Since this is a highly personal question, we can only brainstorm some possible responses and experiences that students have when they read a graphic novel as opposed to the original text.
Some students feel relieved because graphic novels tend to be much easier to read and much shorter. They are also less complex and focus mostly on the primary storyline without including much in the way of secondary plots or detailed characterization. They tend, in many ways, to be a summary of the original text. Some students appreciate this for the sake of understanding and time.
Some students also appreciate the visual aspects of a graphic novel. The graphic novel of Parable of the Sower is vividly colored, and its pictures illustrate the themes, characters, and events of the novel in creative and interesting ways.
Other students, however, feel cheated by only reading the graphic novel version. They believe that they are missing out on the intensity of the plot, characterization, and language of the original text.

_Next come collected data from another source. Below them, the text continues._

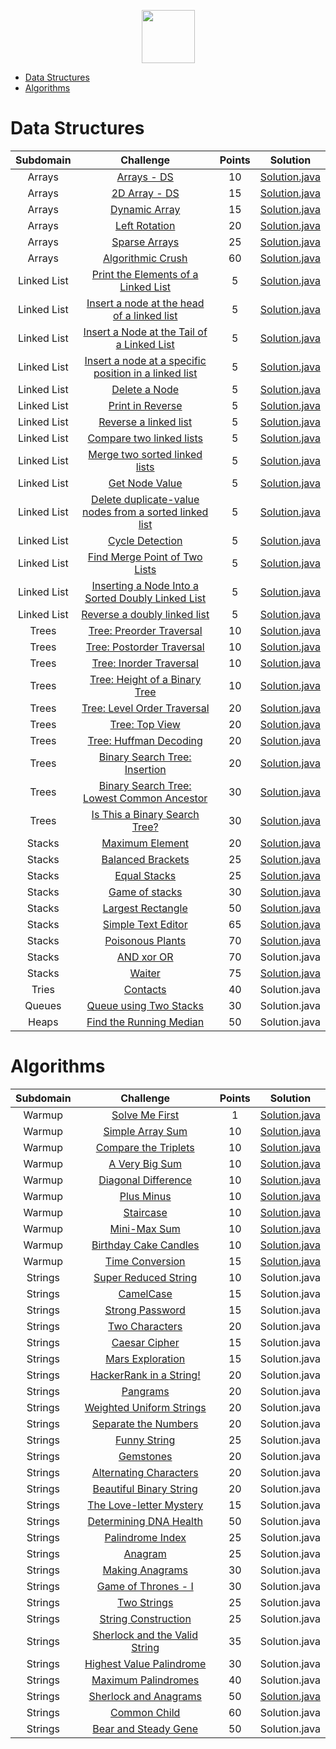 <p align="center">
    <a href="https://www.hackerrank.com/RodneyShag">
        <img height=85 src="https://d3keuzeb2crhkn.cloudfront.net/hackerrank/assets/styleguide/logo_wordmark-f5c5eb61ab0a154c3ed9eda24d0b9e31.svg">
    </a>

</p>



* [Data Structures](#data-structures)
* [Algorithms](#algorithms)

# Data Structures

|    Subdomain    |                                                                        Challenge                                                                       | Points |                                                                                                  Solution                                                                                                  |
|:---------------:|:------------------------------------------------------------------------------------------------------------------------------------------------------:|:------:|:----------------------------------------------------------------------------------------------------------------------------------------------------------------------------------------------------------:|
|      Arrays     | [Arrays - DS](https://www.hackerrank.com/challenges/arrays-ds)                                                                                         |   10   | [Solution.java](https://github.com/dalyodhran/HackerRank_Work/blob/master/Data%20Structures/Arrays/Arrays-DS.java)                                                                   |
|      Arrays     | [2D Array - DS](https://www.hackerrank.com/challenges/2d-array)                                                                                        |   15   | [Solution.java](https://github.com/dalyodhran/HackerRank_Work/blob/master/Data%20Structures/Arrays/2D-Arrays-DS.java)                                                               |
|      Arrays     | [Dynamic Array](https://www.hackerrank.com/challenges/dynamic-array)                                                                                   |   15   | [Solution.java](https://github.com/dalyodhran/HackerRank_Work/blob/master/Data%20Structures/Arrays/Dynamic-Array.java)                                                                   |
|      Arrays     | [Left Rotation](https://www.hackerrank.com/challenges/array-left-rotation)                                                                             |   20   | [Solution.java](https://github.com/dalyodhran/HackerRank_Work/blob/master/Data%20Structures/Arrays/Left-Rotation.java)                                                                   |
|      Arrays     | [Sparse Arrays](https://www.hackerrank.com/challenges/sparse-arrays)                                                                                   |   25   | [Solution.java](https://github.com/dalyodhran/HackerRank_Work/blob/master/Data%20Structures/Arrays/Sparse-Arrays.java)                                                                   |
|      Arrays     | [Algorithmic Crush](https://www.hackerrank.com/challenges/crush)                                                                                       |   60   | [Solution.java](https://github.com/dalyodhran/HackerRank_Work/blob/master/Data%20Structures/Arrays/Array-Manipulation.java)                                                               |
|   Linked List   | [Print the Elements of a Linked List](https://www.hackerrank.com/challenges/print-the-elements-of-a-linked-list)                                       |    5   | [Solution.java](https://github.com/dalyodhran/HackerRank_Work/blob/master/Data%20Structures/LinkedList/PrintLinkList.java)                           |
|   Linked List   | [Insert a node at the head of a linked list](https://www.hackerrank.com/challenges/insert-a-node-at-the-head-of-a-linked-list)                         |    5   | [Solution.java](https://github.com/dalyodhran/HackerRank_Work/blob/master/Data%20Structures/LinkedList/InsertNode.java)              |
|   Linked List   | [Insert a Node at the Tail of a Linked List](https://www.hackerrank.com/challenges/insert-a-node-at-the-tail-of-a-linked-list)                         |    5   | [Solution.java](https://github.com/dalyodhran/HackerRank_Work/blob/master/Data%20Structures/LinkedList/InsertNodeTail.java)              |
|   Linked List   | [Insert a node at a specific position in a linked list](https://www.hackerrank.com/challenges/insert-a-node-at-a-specific-position-in-a-linked-list)   |    5   | [Solution.java](https://github.com/dalyodhran/HackerRank_Work/blob/master/Data%20Structures/LinkedList/InsertNodeAtPosition.java) |
|   Linked List   | [Delete a Node](https://www.hackerrank.com/challenges/delete-a-node-from-a-linked-list)                                                                |    5   | [Solution.java](https://github.com/dalyodhran/HackerRank_Work/blob/master/Data%20Structures/LinkedList/DeleteNode.java)                                                         |
|   Linked List   | [Print in Reverse](https://www.hackerrank.com/challenges/print-the-elements-of-a-linked-list-in-reverse)                                               |    5   | [Solution.java](https://github.com/dalyodhran/HackerRank_Work/blob/master/Data%20Structures/LinkedList/PrintReveres.java)                                                      |
|   Linked List   | [Reverse a linked list](https://www.hackerrank.com/challenges/reverse-a-linked-list)                                                                   |    5   | [Solution.java](https://github.com/dalyodhran/HackerRank_Work/blob/master/Data%20Structures/LinkedList/ReverseLinkedList.java)                                               |
|   Linked List   | [Compare two linked lists](https://www.hackerrank.com/challenges/compare-two-linked-lists)                                                             |    5   | [Solution.java](https://github.com/dalyodhran/HackerRank_Work/blob/master/Data%20Structures/LinkedList/CompareLinkList.java)                                            |
|   Linked List   | [Merge two sorted linked lists](https://www.hackerrank.com/challenges/merge-two-sorted-linked-lists)                                                   |    5   | [Solution.java](https://github.com/dalyodhran/HackerRank_Work/blob/master/Data%20Structures/LinkedList/MergeLinkList.java)                                     |
|   Linked List   | [Get Node Value](https://www.hackerrank.com/challenges/get-the-value-of-the-node-at-a-specific-position-from-the-tail)                                 |    5   | [Solution.java](https://github.com/dalyodhran/HackerRank_Work/blob/master/Data%20Structures/LinkedList/GetNodeValue.java)                                                        |
|   Linked List   | [Delete duplicate-value nodes from a sorted linked list](https://www.hackerrank.com/challenges/delete-duplicate-value-nodes-from-a-sorted-linked-list) |    5   | [Solution.java](https://github.com/dalyodhran/HackerRank_Work/blob/master/Data%20Structures/LinkedList/DeleteDuplicateNodes.java)      |
|   Linked List   | [Cycle Detection](https://www.hackerrank.com/challenges/detect-whether-a-linked-list-contains-a-cycle)                                                 |    5   | [Solution.java](https://github.com/dalyodhran/HackerRank_Work/blob/master/Data%20Structures/LinkedList/CycleDetection.java)                                                         |
|   Linked List   | [Find Merge Point of Two Lists](https://www.hackerrank.com/challenges/find-the-merge-point-of-two-joined-linked-lists)                                 |    5   | [Solution.java](https://github.com/dalyodhran/HackerRank_Work/blob/master/Data%20Structures/LinkedList/FindMergePointLinkLists.java)                                   |
|   Linked List   | [Inserting a Node Into a Sorted Doubly Linked List](https://www.hackerrank.com/challenges/insert-a-node-into-a-sorted-doubly-linked-list)              |    5   | [Solution.java](https://github.com/dalyodhran/HackerRank_Work/blob/master/Data%20Structures/LinkedList/InsertNodeDoublyLinkedList.java)         |
|   Linked List   | [Reverse a doubly linked list](https://www.hackerrank.com/challenges/reverse-a-doubly-linked-list)                                                     |    5   | [Solution.java](https://github.com/dalyodhran/HackerRank_Work/blob/master/Data%20Structures/LinkedList/ReverseDoublyLinkedList.java)                                      |
|      Trees      | [Tree: Preorder Traversal](https://www.hackerrank.com/challenges/tree-preorder-traversal)                                                              |   10   | [Solution.java](https://github.com/dalyodhran/HackerRank_Work/blob/master/Data%20Structures/Trees/PostOrderTraversal.java)                                                    |
|      Trees      | [Tree: Postorder Traversal](https://www.hackerrank.com/challenges/tree-postorder-traversal)                                                            |   10   | [Solution.java](https://github.com/dalyodhran/HackerRank_Work/blob/master/Data%20Structures/Trees/PostOrderTraversal.java)                                                   |
|      Trees      | [Tree: Inorder Traversal](https://www.hackerrank.com/challenges/tree-inorder-traversal)                                                                |   10   | [Solution.java](https://github.com/dalyodhran/HackerRank_Work/blob/master/Data%20Structures/Trees/InOrderTraversal.java)                                                     |
|      Trees      | [Tree: Height of a Binary Tree](https://www.hackerrank.com/challenges/tree-height-of-a-binary-tree)                                                    |   10   | [Solution.java](https://github.com/dalyodhran/HackerRank_Work/blob/master/Data%20Structures/Trees/HeightOfTree.java)                                         |
|      Trees      | [Tree: Level Order Traversal](https://www.hackerrank.com/challenges/tree-level-order-traversal)                                                        |   20   | [Solution.java](https://github.com/dalyodhran/HackerRank_Work/blob/master/Data%20Structures/Trees/LevelOrderTraversal.java)                                               |
|      Trees      | [Tree: Top View](https://www.hackerrank.com/challenges/tree-top-view)                                                                                  |   20   | [Solution.java](https://github.com/dalyodhran/HackerRank_Work/blob/master/Data%20Structures/Trees/TopViewTree.java)                                                              |
|      Trees      | [Tree: Huffman Decoding](https://www.hackerrank.com/challenges/tree-huffman-decoding)                                                                  |   20   | [Solution.java](https://github.com/dalyodhran/HackerRank_Work/blob/master/Data%20Structures/Trees/HuffmanDecoder.java)                                                      |
|      Trees      | [Binary Search Tree: Insertion](https://www.hackerrank.com/challenges/binary-search-tree-insertion)                                                    |   20   | [Solution.java](https://github.com/dalyodhran/HackerRank_Work/blob/master/Data%20Structures/Trees/InsertingNode.java)                                             |
|      Trees      | [Binary Search Tree: Lowest Common Ancestor](https://www.hackerrank.com/challenges/binary-search-tree-lowest-common-ancestor)                          |   30   | [Solution.java](https://github.com/dalyodhran/HackerRank_Work/blob/master/Data%20Structures/Trees/LowestCommanAncester.java)                            |
|      Trees      | [Is This a Binary Search Tree?](https://www.hackerrank.com/challenges/is-binary-search-tree)                                                           |   30   | [Solution.java](https://github.com/dalyodhran/HackerRank_Work/blob/master/Data%20Structures/Trees/IsBinarySearchTree.java)                                             |
|      Stacks     | [Maximum Element](https://www.hackerrank.com/challenges/maximum-element)                                                                               |   20   | [Solution.java](https://github.com/dalyodhran/HackerRank_Work/blob/master/Data%20Structures/Trees/MaxElement.java)                                                                 |
|      Stacks     | [Balanced Brackets](https://www.hackerrank.com/challenges/balanced-brackets)                                                                           |   25   | [Solution.java](https://github.com/dalyodhran/HackerRank_Work/blob/master/Data%20Structures/Trees/BalenceBrakets.java)                                                               |
|      Stacks     | [Equal Stacks](https://www.hackerrank.com/challenges/equal-stacks)                                                                           |   25   | [Solution.java](https://github.com/dalyodhran/HackerRank_Work/blob/master/Data%20Structures/Trees/EqualStacks.java)                                                               |
|      Stacks     | [Game of stacks](https://www.hackerrank.com/challenges/game-of-two-stacks)                                                                           |   30   | [Solution.java](https://github.com/dalyodhran/HackerRank_Work/blob/master/Data%20Structures/Trees/GameOfTwoStacks.java)                                                              |
|      Stacks     | [Largest Rectangle](https://www.hackerrank.com/challenges/largest-rectangle)                                                                           |   50   | [Solution.java](https://github.com/dalyodhran/HackerRank_Work/blob/master/Data%20Structures/Trees/LargestRectangle.java)                                                               |
|      Stacks     | [Simple Text Editor](https://www.hackerrank.com/challenges/simple-text-editor)                                                                           |   65   | [Solution.java](https://github.com/dalyodhran/HackerRank_Work/blob/master/Data%20Structures/Trees/SimpleTextEditor.java)                                                               |
|      Stacks     | [Poisonous Plants](https://www.hackerrank.com/challenges/poisonous-plants)                                                                           |   70   | [Solution.java](https://github.com/dalyodhran/HackerRank_Work/blob/master/Data%20Structures/Trees/PoisonousPlants.java)                                                               |
|      Stacks     | [AND xor OR](https://www.hackerrank.com/challenges/and-xor-or)                                                                           |   70   | Solution.java                                                               |
|      Stacks     | [Waiter](https://www.hackerrank.com/challenges/waiter)                                                                           |   75   | [Solution.java](https://github.com/dalyodhran/HackerRank_Work/blob/master/Data%20Structures/Trees/Waiter.java)                                                               |
|      Tries      | [Contacts](https://www.hackerrank.com/challenges/contacts)                                                                                             |   40   | Solution.java                                                                            |
|      Queues     | [Queue using Two Stacks](https://www.hackerrank.com/challenges/queue-using-two-stacks)                                                                 |   30   | Solution.java                                                      |
|      Heaps      | [Find the Running Median](https://www.hackerrank.com/challenges/find-the-running-median)                                                               |   50   | Solution.java                                                      |



# Algorithms

|    Subdomain    |                                                                        Challenge                                                                       | Points |                                                                                                  Solution                                                                                                  |
|:---------------:|:------------------------------------------------------------------------------------------------------------------------------------------------------:|:------:|:----------------------------------------------------------------------------------------------------------------------------------------------------------------------------------------------------------:|
|      Warmup     | [Solve Me First](https://www.hackerrank.com/challenges/solve-me-first)                                                                                         |   1   | [Solution.java](https://github.com/dalyodhran/HackerRank/blob/master/Algorithms/Warmup/SolveMeFirst.java)                                                                   |
|      Warmup     | [Simple Array Sum](https://www.hackerrank.com/challenges/simple-array-sum)                                                                                         |   10   | [Solution.java](https://github.com/dalyodhran/HackerRank/blob/master/Algorithms/Warmup/SimpleArraySum.java)                                                                   |
|      Warmup     | [Compare the Triplets](https://www.hackerrank.com/challenges/compare-the-triplets)                                                                                         |   10   | [Solution.java](https://github.com/dalyodhran/HackerRank/blob/master/Algorithms/Warmup/CompareTheTriplets.java)                                                                   |
|      Warmup     | [A Very Big Sum](https://www.hackerrank.com/challenges/a-very-big-sum)                                                                                         |   10   | [Solution.java](https://github.com/dalyodhran/HackerRank/blob/master/Algorithms/Warmup/AVeryBigSum.java)                                                                   |
|      Warmup     | [Diagonal Difference](https://www.hackerrank.com/challenges/diagonal-difference)                                                                                         |   10   | [Solution.java](https://github.com/dalyodhran/HackerRank/blob/master/Algorithms/Warmup/DiagonalDifference.java)                                                                   |
|      Warmup     | [Plus Minus](https://www.hackerrank.com/challenges/plus-minus)                                                                                         |   10   | [Solution.java](https://github.com/dalyodhran/HackerRank/blob/master/Algorithms/Warmup/PlusMinus.java)                                                                   |
|      Warmup     | [Staircase](https://www.hackerrank.com/challenges/staircase)                                                                                         |   10   | [Solution.java](https://github.com/dalyodhran/HackerRank/blob/master/Algorithms/Warmup/Staircase.java)                                                                   |
|      Warmup     | [Mini-Max Sum](https://www.hackerrank.com/challenges/mini-max-sum)                                                                                         |   10   | [Solution.java](https://github.com/dalyodhran/HackerRank/blob/master/Algorithms/Warmup/Mini-MaxSum.java)                                                                   |
|      Warmup     | [Birthday Cake Candles](https://www.hackerrank.com/challenges/birthday-cake-candles)                                                                                         |   10   | [Solution.java](https://github.com/dalyodhran/HackerRank/blob/master/Algorithms/Warmup/BirthdayCakeCandles.java)                                                                   |
|      Warmup     | [Time Conversion](https://www.hackerrank.com/challenges/time-conversion)                                                                                         |   15   | [Solution.java](https://github.com/dalyodhran/HackerRank/blob/master/Algorithms/Warmup/TimeConversion.java)                                                                   |
|      Strings     | [Super Reduced String](https://www.hackerrank.com/challenges/reduced-string)                                                                                         |   10   | Solution.java                                                                   |
|      Strings     | [CamelCase](https://www.hackerrank.com/challenges/camelcase)                                                                                         |   15   | Solution.java                                                                   |
|      Strings     | [Strong Password](https://www.hackerrank.com/challenges/strong-password)                                                                                         |   15   | Solution.java                                                                   |
|      Strings     | [Two Characters](https://www.hackerrank.com/challenges/two-characters)                                                                                         |   20   | Solution.java                                                                   |
|      Strings     | [Caesar Cipher](https://www.hackerrank.com/challenges/caesar-cipher-1)                                                                                         |   15   | Solution.java                                                                   |
|      Strings     | [Mars Exploration](https://www.hackerrank.com/challenges/mars-exploration)                                                                                         |   15   | Solution.java                                                                   |
|      Strings     | [HackerRank in a String!](https://www.hackerrank.com/challenges/hackerrank-in-a-string)                                                                                         |   20   | Solution.java                                                                   |
|      Strings     | [Pangrams](https://www.hackerrank.com/challenges/pangrams)                                                                                         |   20   | Solution.java                                                                   |
|      Strings     | [Weighted Uniform Strings](https://www.hackerrank.com/challenges/weighted-uniform-string)                                                                                         |   20   | Solution.java                                                                   |
|      Strings     | [Separate the Numbers](https://www.hackerrank.com/challenges/separate-the-numbers)                                                                                         |   20   | Solution.java                                                                   |
|      Strings     | [Funny String](https://www.hackerrank.com/challenges/funny-stringg)                                                                                         |   25   | Solution.java                                                                   |
|      Strings     | [Gemstones](https://www.hackerrank.com/challenges/gem-stones)                                                                                         |   20   | Solution.java                                                                   |
|      Strings     | [Alternating Characters](https://www.hackerrank.com/challenges/alternating-characters)                                                                                         |   20   | Solution.java                                                                   |
|      Strings     | [Beautiful Binary String](https://www.hackerrank.com/challenges/beautiful-binary-string)                                                                                         |   20   | Solution.java                                                                   |
|      Strings     | [The Love-letter Mystery](https://www.hackerrank.com/challenges/the-love-letter-mystery)                                                                                         |   15   | Solution.java                                                                   |
|      Strings     | [Determining DNA Health](https://www.hackerrank.com/challenges/determining-dna-health)                                                                                         |   50   | Solution.java                                                                   |
|      Strings     | [Palindrome Index](https://www.hackerrank.com/challenges/palindrome-index)                                                                                         |   25   | Solution.java                                                                   |
|      Strings     | [Anagram](https://www.hackerrank.com/challenges/anagram)                                                                                         |   25   | Solution.java                                                                   |
|      Strings     | [Making Anagrams](https://www.hackerrank.com/challenges/making-anagrams)                                                                                         |   30   | Solution.java                                                                   |
|      Strings     | [Game of Thrones - I](https://www.hackerrank.com/challenges/game-of-thrones)                                                                                         |   30   | Solution.java                                                                   |
|      Strings     | [Two Strings](https://www.hackerrank.com/challenges/two-strings)                                                                                         |   25   | Solution.java                                                                   |
|      Strings     | [String Construction](https://www.hackerrank.com/challenges/string-construction)                                                                                         |   25   | Solution.java                                                                   |
|      Strings     | [Sherlock and the Valid String](https://www.hackerrank.com/challenges/sherlock-and-valid-string)                                                                                         |   35   | Solution.java                                                                   |
|      Strings     | [Highest Value Palindrome](https://www.hackerrank.com/challenges/richie-rich)                                                                                         |   30   | Solution.java                                                                   |
|      Strings     | [Maximum Palindromes](https://www.hackerrank.com/challenges/maximum-palindromes)                                                                                         |   40   | Solution.java                                                                   |
|      Strings     | [Sherlock and Anagrams](https://www.hackerrank.com/challenges/sherlock-and-anagrams)                                                                                         |   50   | [Solution.java](https://github.com/dalyodhran/HackerRank/blob/master/Algorithms/Strings/SherlockAndAnagrams.java)                                                                   |
|      Strings     | [Common Child](https://www.hackerrank.com/challenges/common-child)                                                                                         |   60   | Solution.java                                                                   |
|      Strings     | [Bear and Steady Gene](https://www.hackerrank.com/challenges/bear-and-steady-gene)                                                                                         |   50   | Solution.java                                                                   |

They want to know the entire story in the author's full range of words, and they regret losing elements like figurative language and the depth of meaning in the original novel.

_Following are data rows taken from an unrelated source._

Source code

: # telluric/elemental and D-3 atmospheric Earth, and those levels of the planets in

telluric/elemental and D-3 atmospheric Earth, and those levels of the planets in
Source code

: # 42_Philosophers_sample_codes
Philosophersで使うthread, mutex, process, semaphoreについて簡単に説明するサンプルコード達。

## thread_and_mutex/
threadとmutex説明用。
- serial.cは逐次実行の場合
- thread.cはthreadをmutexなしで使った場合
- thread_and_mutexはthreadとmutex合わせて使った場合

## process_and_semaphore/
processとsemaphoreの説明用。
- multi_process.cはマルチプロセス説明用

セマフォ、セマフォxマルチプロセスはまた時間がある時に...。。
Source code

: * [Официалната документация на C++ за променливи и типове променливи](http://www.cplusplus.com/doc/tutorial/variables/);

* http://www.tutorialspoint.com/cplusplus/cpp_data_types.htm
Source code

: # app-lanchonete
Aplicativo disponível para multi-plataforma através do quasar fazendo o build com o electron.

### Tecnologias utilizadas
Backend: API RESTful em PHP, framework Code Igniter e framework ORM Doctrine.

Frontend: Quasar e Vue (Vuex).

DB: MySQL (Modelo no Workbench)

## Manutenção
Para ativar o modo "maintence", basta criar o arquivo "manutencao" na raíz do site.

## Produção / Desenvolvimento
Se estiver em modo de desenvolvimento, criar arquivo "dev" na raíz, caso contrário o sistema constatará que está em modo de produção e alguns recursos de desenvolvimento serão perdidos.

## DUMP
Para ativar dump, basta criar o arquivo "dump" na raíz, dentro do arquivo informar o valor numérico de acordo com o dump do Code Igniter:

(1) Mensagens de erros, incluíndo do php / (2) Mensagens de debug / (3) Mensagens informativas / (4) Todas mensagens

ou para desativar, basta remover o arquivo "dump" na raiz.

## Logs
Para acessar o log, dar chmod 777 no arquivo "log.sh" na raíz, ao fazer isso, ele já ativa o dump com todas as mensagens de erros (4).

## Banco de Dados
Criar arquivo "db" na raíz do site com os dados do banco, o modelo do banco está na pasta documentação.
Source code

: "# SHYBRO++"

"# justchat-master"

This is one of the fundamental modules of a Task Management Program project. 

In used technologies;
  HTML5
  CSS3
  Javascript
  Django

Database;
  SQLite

Other students, too, dislike graphic novels because they force a visual interpretation upon them instead of allowing them to create their own mental images of the settings, characters, and events. These students enjoy creating a “movie” in their brains as they read and seeing the story through their own eyes. They dislike the graphic novel's insistence on presenting pictures to them.
Finally, still other students enjoy perusing both versions, comparing and contrasting them to see which one best embodies the story for them.